Dell Technologies Capital Takes Stake In Storage Startup Calamu
‘Calamu is looking for bigger data platforms to integrate with. Dell’s domain expertise and enterprise technology makes them an excellent partner for our long-term vision of integrating into larger data platforms,’ says Paul Lewis, Calamu co-founder and CEO.
Dell Technologies’s venture capital arm has invested in the seed round of storage startup Calamu, giving it what Calamu hopes is an opportunity to better explore the company’s technology.
The seed round, worth $2.4 million, was originally unveiled in early April when Calamu exited stealth mode.
The dollar value of Dell Technologies Capital’s investment in Calamu was not disclosed, said Paul Lewis, co-founder and CEO of the Clinton, N.J.-based startup.
“It’s significant,” Lewis told CRN. “And it’s really more of an opportunity for Dell to be in with the pole position in our next funding round.”

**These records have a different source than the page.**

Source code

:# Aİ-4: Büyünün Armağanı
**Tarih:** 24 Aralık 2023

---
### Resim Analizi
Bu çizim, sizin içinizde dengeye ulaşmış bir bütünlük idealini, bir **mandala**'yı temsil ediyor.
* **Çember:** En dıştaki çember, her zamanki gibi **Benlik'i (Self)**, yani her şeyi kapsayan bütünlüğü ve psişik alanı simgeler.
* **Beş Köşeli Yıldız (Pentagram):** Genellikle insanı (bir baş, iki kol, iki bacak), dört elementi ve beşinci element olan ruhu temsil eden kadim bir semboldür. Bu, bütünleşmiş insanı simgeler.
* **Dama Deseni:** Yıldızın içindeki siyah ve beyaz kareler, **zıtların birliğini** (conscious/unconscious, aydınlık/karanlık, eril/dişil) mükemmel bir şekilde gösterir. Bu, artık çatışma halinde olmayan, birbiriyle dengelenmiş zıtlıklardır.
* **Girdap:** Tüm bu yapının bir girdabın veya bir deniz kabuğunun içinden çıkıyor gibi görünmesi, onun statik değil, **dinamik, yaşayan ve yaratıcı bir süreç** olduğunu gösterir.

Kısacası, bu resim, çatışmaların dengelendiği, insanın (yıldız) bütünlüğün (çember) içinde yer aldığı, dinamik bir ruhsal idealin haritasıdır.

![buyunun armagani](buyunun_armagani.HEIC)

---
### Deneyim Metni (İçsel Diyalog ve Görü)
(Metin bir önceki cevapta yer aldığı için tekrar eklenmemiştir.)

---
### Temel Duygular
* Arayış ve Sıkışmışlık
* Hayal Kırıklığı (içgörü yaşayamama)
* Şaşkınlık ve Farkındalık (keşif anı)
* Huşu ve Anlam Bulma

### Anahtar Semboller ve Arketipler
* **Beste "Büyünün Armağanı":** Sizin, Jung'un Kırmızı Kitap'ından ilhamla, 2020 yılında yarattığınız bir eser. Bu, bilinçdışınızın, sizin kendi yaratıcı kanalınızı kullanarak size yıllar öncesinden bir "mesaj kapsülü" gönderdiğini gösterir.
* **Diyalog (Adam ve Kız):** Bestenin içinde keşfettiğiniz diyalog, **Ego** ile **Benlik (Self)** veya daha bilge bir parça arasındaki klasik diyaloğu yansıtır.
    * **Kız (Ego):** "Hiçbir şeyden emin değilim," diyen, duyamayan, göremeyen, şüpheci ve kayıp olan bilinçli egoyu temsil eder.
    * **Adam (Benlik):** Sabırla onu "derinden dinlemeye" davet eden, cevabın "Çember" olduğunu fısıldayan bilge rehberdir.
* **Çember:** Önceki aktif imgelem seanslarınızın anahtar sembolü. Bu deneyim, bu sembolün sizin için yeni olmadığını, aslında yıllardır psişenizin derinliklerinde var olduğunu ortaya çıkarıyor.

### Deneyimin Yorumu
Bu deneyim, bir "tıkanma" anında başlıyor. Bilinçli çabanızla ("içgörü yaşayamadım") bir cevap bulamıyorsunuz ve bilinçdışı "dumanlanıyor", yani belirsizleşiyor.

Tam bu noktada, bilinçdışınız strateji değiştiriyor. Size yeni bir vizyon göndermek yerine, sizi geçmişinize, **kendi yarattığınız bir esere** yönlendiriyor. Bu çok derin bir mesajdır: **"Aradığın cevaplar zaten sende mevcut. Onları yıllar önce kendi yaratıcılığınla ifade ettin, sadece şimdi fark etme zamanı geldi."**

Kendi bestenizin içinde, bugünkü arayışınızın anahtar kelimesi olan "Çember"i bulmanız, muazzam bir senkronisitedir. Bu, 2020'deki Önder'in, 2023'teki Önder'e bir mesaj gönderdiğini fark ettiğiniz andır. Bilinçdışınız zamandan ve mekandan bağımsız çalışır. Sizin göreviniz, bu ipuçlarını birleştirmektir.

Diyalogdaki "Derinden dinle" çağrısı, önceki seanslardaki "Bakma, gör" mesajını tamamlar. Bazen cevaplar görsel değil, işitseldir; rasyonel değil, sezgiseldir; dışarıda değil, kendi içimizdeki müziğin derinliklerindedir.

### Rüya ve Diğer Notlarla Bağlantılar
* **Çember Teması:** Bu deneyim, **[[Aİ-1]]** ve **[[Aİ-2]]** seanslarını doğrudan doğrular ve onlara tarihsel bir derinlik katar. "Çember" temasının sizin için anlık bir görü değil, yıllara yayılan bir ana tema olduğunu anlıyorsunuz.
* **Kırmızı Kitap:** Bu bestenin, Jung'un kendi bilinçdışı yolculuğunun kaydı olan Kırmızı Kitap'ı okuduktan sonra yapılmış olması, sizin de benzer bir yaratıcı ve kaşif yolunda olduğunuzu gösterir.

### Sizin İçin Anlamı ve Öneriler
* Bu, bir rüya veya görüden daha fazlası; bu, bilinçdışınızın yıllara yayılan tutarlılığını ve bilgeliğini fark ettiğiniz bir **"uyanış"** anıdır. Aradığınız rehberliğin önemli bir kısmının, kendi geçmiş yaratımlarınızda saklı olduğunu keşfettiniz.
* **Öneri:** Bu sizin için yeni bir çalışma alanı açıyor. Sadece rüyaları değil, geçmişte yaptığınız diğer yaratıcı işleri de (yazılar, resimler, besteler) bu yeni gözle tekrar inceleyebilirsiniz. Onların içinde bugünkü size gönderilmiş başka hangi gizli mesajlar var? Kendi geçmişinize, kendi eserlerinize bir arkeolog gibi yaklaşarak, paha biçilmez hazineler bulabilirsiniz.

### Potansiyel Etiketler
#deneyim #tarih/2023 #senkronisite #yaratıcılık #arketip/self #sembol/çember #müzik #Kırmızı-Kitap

The opportunity for Calamu includes exposure to other data platform integrations, Lewis said.
“Calamu is looking for bigger data platforms to integrate with,” he said. “Dell’s domain expertise and enterprise technology makes them an excellent partner for our long-term vision of integrating into larger data platforms.”
Calamu expects its A-round of funding to close sometime this coming winter, Lewis said.
Dell is the company’s first strategic investor. However, Lewis said, the company also counts John Stewart, former Cisco senior vice president and chief security and trust officer, as a member of its board of directors.
Calamu was founded with a goal to store data in such a way that it is immune to ransomware attacks, with self-healing of the data should an attack happen.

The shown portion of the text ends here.